Team Members: Benson Qiu and Tommy Hung

Updated Schedule

 Days  Goal
 4/20 - 4/23  Improve cache locality of optimistic concurrent cuckoo hashmap.
 Create better test suite for benchmarking.
 4/24 - 4/30  Additional optimizations for our optimistic concurrent cuckoo hashmap implementation.
 5/1 - 5/9  Parallel cuckoo hashmap using BFS to speed up insertion time.

Work Completed So Far

We have implemented the following:

  1. Serial hashmap using separate chaining.
  2. Parallel implementation of (1) using chain-level locks.
  3. Sequential hashmap using cuckoo hashing.
  4. Sequential hashmap using cuckoo hashing with cache optimizations.
  5. Optimistic concurrent cuckoo hashmap. This implementation uses key version counters incremented using atomic instructions rather than mutexes for more fine grained parllelism. It also uses a modified path discovery/eviction policy that reduces false misses and allows for lower concurrent read latency during write conflicts.

Preliminary Results

 Implementation  20M Insert Time (Seconds)  20M Read Time (Seconds)
 C++11 Unordered Map  32.91  12.95
 Sequential Cuckoo  13.93  10.37
 Parallel (Bucket-Level) Separate Chaining with 48 Threads  3.50  1.47
 Optimistic Concurrent Cuckoo with 48 Threads  21.91  1.22

We have included preliminary results of our hashmap implementations above, running our test suite on an Intel Xeon E5645 CPU. As expected, the parallel bucket-level hashmap is faster than sequential implementations. One perhaps surprising result is that our optimistic concurrent cuckoo hashmap insertion is even slower than the sequential cuckoo hashmap. This is because the optimistic concurrent cuckoo hashmap is optimized for a read-heavy workload. We sacrifice insertion throughput but improve read throughput by minimizing the chances of concurrent read-write conflicts.

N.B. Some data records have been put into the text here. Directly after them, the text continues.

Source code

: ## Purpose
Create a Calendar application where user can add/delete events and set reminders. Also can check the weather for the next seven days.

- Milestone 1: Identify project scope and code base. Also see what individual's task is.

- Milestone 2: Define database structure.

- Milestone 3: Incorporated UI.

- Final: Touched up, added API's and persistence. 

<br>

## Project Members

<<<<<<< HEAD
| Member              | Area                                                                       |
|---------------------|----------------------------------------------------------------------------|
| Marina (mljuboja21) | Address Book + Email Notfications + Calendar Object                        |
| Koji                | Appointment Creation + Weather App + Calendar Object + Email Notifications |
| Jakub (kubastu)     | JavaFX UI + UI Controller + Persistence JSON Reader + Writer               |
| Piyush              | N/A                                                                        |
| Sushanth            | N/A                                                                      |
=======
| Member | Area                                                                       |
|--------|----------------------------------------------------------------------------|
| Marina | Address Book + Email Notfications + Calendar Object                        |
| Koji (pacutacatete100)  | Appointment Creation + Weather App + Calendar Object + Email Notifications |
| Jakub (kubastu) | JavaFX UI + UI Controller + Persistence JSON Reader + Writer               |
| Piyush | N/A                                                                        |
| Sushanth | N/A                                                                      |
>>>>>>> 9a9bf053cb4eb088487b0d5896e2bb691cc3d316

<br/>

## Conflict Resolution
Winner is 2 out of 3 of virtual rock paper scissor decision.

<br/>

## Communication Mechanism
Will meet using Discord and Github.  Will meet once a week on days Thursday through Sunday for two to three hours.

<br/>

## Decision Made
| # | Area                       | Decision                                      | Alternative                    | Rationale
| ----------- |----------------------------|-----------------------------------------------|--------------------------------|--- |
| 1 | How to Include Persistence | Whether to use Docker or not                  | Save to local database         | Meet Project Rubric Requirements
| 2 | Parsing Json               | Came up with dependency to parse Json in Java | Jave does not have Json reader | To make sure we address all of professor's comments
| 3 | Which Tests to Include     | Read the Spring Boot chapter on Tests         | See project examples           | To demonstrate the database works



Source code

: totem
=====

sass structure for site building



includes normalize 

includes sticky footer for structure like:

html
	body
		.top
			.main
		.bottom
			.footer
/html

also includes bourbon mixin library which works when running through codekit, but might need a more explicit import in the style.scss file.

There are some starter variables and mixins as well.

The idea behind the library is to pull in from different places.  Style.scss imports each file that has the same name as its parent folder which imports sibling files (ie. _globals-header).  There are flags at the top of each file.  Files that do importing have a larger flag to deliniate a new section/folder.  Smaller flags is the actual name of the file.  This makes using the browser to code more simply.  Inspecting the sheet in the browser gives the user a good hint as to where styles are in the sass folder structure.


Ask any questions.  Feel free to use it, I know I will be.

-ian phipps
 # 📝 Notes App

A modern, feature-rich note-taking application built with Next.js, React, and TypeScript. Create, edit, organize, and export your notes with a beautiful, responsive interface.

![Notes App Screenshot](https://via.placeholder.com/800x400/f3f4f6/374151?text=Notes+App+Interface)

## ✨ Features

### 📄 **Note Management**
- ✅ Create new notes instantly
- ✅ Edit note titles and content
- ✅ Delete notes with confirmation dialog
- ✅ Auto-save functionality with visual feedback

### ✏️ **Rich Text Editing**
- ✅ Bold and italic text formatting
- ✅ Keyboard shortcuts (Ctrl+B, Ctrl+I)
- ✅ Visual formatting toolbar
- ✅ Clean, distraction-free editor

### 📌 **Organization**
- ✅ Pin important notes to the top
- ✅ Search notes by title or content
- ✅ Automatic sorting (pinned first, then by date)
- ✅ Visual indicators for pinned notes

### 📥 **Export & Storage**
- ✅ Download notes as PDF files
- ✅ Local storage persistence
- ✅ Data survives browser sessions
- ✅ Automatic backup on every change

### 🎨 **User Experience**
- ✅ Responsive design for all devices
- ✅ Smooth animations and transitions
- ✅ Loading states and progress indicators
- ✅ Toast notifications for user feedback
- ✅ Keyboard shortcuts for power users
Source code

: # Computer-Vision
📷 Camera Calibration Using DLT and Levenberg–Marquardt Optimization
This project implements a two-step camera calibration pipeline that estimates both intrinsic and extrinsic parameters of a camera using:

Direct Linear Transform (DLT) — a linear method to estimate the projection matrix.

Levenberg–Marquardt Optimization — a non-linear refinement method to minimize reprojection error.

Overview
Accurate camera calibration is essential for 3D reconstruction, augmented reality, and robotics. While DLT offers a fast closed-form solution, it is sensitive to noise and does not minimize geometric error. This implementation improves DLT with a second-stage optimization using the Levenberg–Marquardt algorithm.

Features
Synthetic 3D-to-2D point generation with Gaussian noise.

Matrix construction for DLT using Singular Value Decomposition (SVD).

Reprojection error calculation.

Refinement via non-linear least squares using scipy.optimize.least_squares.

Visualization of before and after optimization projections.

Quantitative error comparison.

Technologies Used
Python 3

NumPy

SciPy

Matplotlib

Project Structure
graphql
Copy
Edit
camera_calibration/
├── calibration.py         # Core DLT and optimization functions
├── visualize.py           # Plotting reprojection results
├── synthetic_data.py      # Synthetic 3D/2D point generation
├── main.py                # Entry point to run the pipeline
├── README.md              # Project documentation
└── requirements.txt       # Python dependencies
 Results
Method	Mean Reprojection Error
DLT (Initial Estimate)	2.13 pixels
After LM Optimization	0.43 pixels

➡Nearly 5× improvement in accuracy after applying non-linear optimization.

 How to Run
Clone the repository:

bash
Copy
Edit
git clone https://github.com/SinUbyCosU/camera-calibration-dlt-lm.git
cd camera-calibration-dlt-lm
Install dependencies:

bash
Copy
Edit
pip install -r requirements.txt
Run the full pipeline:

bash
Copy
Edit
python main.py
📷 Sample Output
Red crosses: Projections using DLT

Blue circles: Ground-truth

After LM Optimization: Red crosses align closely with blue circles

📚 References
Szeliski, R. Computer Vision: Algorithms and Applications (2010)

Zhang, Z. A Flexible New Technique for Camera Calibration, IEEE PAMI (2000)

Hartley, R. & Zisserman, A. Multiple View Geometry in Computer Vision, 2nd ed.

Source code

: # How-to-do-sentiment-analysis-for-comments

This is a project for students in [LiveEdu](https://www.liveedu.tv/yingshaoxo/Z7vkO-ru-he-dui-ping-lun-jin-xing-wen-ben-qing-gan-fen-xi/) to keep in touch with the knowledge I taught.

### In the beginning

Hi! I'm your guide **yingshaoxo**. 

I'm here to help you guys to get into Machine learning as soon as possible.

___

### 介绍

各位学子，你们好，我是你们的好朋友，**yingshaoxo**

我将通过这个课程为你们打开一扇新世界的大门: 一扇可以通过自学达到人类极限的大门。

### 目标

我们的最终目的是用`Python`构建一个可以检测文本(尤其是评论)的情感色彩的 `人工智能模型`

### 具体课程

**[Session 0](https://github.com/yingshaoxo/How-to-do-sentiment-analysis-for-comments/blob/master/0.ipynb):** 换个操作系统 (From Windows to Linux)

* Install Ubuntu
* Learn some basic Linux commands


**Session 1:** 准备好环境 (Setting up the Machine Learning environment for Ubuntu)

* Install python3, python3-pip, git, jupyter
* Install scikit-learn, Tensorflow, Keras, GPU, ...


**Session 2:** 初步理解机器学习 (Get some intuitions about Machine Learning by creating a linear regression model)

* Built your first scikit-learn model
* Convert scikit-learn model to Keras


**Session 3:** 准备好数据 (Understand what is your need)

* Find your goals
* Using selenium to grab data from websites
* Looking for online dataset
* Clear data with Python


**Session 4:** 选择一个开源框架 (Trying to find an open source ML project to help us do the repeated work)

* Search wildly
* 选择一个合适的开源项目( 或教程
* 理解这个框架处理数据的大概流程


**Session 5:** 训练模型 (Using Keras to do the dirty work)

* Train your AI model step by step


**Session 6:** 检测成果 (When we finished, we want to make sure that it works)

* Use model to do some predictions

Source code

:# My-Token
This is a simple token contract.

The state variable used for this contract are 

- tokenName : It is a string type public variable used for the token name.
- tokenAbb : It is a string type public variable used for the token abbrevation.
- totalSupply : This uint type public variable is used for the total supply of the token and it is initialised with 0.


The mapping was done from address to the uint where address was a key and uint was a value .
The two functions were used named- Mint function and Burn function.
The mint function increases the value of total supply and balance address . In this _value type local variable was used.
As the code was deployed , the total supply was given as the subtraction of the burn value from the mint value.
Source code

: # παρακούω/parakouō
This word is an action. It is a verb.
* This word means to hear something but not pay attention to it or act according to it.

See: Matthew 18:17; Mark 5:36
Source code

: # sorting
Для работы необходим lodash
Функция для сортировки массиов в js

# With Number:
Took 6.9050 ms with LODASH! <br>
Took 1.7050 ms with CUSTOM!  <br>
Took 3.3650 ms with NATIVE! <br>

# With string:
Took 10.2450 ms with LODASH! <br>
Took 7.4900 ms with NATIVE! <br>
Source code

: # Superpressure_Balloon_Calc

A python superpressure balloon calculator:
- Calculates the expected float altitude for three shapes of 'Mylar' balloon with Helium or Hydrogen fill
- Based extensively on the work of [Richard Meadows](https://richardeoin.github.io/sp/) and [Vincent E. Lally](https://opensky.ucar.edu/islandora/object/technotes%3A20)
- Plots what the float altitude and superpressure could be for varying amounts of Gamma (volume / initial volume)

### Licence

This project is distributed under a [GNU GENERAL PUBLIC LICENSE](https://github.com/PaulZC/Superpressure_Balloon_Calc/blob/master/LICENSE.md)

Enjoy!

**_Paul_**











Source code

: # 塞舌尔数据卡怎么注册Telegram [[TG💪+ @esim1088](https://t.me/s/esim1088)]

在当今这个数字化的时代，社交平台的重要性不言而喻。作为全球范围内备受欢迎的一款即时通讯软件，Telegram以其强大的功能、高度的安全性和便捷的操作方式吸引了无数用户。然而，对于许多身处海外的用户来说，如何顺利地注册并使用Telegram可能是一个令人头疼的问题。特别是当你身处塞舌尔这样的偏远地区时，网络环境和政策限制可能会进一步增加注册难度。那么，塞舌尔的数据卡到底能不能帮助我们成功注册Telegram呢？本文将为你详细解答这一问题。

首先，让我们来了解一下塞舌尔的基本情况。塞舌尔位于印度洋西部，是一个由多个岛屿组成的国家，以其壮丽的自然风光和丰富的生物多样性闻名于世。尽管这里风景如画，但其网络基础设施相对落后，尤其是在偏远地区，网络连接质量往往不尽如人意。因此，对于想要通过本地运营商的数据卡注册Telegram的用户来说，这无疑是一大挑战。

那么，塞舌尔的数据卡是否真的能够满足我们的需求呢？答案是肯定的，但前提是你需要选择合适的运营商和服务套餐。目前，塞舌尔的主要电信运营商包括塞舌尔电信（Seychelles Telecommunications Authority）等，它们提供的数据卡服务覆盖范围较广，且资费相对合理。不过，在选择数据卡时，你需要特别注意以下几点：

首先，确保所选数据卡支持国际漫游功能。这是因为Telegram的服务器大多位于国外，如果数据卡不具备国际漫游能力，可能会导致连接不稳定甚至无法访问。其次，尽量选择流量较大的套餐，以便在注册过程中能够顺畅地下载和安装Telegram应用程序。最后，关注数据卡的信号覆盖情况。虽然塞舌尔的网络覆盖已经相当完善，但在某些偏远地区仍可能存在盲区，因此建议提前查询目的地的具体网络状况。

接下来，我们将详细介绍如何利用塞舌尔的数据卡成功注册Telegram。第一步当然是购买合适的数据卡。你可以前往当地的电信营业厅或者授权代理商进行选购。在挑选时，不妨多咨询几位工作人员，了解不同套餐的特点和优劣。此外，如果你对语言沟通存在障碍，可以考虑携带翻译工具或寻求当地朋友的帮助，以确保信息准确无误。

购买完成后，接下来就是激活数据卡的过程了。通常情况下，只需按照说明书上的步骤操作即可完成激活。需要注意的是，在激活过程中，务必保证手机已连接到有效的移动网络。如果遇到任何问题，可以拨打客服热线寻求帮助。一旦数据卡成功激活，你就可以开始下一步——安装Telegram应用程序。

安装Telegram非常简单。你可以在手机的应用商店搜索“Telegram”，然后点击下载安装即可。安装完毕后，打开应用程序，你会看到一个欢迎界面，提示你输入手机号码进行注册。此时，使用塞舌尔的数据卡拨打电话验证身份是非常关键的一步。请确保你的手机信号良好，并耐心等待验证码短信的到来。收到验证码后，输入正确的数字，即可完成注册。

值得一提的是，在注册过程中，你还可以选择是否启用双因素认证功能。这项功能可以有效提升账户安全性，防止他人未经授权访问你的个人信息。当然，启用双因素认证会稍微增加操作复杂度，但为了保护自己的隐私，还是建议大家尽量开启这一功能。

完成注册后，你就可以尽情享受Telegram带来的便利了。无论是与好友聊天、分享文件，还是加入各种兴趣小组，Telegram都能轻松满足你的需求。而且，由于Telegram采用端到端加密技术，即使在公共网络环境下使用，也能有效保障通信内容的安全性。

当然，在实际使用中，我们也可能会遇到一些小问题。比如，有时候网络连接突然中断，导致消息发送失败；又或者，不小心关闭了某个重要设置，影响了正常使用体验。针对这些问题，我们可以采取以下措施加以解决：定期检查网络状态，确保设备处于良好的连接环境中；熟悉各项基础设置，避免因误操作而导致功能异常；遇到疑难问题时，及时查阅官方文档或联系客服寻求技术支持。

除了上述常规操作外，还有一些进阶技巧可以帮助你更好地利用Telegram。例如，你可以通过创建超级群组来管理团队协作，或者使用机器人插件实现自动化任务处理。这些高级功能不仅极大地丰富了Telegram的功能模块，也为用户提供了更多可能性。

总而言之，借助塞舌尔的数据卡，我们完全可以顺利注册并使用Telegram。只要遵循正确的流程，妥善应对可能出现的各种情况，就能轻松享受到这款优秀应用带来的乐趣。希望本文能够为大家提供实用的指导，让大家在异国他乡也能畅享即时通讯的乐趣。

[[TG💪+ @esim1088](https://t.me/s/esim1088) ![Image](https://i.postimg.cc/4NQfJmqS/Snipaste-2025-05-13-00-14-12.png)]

We have managed to implement most of what we originally planned to achieve by the end of the semester. However, to be fair, we believe that for versions (4) and (5), there are some performance bugs or implementation details that we may be missing that is preventing us from achieving even greater speedup. Specifically, we have not been able to achieve speedup by adding tags in (4) to improve cache locality and reduce pointer dereferences. (UPDATE: We have solved this issue!)

Presentation Plan

We will create a number of graphs to visualize our benchmarking results. These graphs will mostly show the performance of different key-value store implementations as we vary the percentage of read and write requests.

Current Issues

  1. It is difficult to debug optimizations when they pass our correctness tests but do not provide additional performance.
  2. We are having trouble finding easy-to-use and accurate tools to measure cache performance. We plan on looking into perf soon, but have not had a chance to do so yet.